- **Provided entries**:
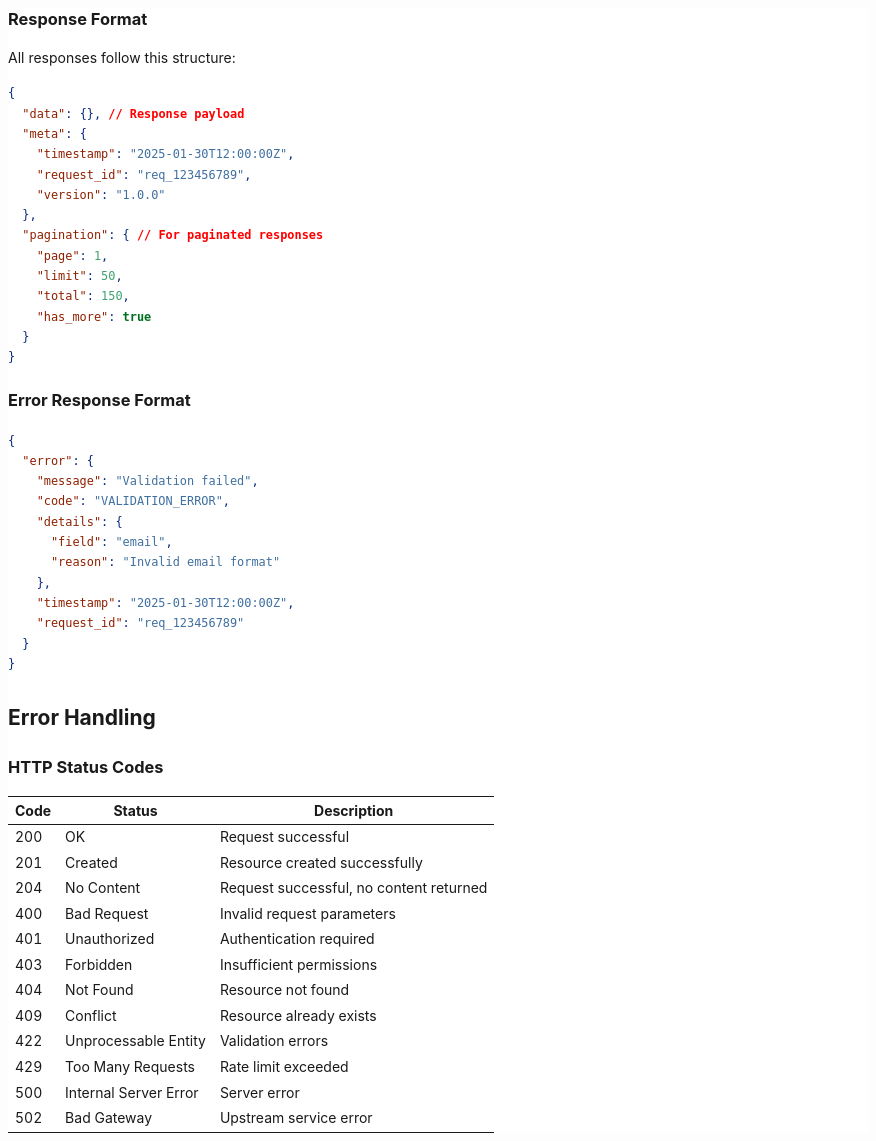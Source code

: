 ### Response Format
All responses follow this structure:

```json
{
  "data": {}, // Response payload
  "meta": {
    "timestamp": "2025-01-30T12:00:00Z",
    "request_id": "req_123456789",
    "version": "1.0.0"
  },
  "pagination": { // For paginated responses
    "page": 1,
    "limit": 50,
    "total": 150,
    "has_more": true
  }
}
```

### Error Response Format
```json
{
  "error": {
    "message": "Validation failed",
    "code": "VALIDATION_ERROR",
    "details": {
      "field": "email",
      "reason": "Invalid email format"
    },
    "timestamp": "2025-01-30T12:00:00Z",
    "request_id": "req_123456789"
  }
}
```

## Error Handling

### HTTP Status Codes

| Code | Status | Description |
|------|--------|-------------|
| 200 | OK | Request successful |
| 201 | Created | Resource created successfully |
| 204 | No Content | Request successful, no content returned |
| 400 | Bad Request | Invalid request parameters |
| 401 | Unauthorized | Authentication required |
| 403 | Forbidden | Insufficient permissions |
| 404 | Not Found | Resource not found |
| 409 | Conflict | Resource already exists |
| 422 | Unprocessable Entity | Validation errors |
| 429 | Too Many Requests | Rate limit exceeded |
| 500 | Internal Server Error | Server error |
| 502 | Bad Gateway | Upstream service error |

- **Problem statement**:
The required answer is the material repeated exactly, with no images in it.

- **Solution for this task**:
Source code

: ### Response Format
All responses follow this structure:

```json
{
  "data": {}, // Response payload
  "meta": {
    "timestamp": "2025-01-30T12:00:00Z",
    "request_id": "req_123456789",
    "version": "1.0.0"
  },
  "pagination": { // For paginated responses
    "page": 1,
    "limit": 50,
    "total": 150,
    "has_more": true
  }
}
```

### Error Response Format
```json
{
  "error": {
    "message": "Validation failed",
    "code": "VALIDATION_ERROR",
    "details": {
      "field": "email",
      "reason": "Invalid email format"
    },
    "timestamp": "2025-01-30T12:00:00Z",
    "request_id": "req_123456789"
  }
}
```

## Error Handling

### HTTP Status Codes

| Code | Status | Description |
|------|--------|-------------|
| 200 | OK | Request successful |
| 201 | Created | Resource created successfully |
| 204 | No Content | Request successful, no content returned |
| 400 | Bad Request | Invalid request parameters |
| 401 | Unauthorized | Authentication required |
| 403 | Forbidden | Insufficient permissions |
| 404 | Not Found | Resource not found |
| 409 | Conflict | Resource already exists |
| 422 | Unprocessable Entity | Validation errors |
| 429 | Too Many Requests | Rate limit exceeded |
| 500 | Internal Server Error | Server error |
| 502 | Bad Gateway | Upstream service error |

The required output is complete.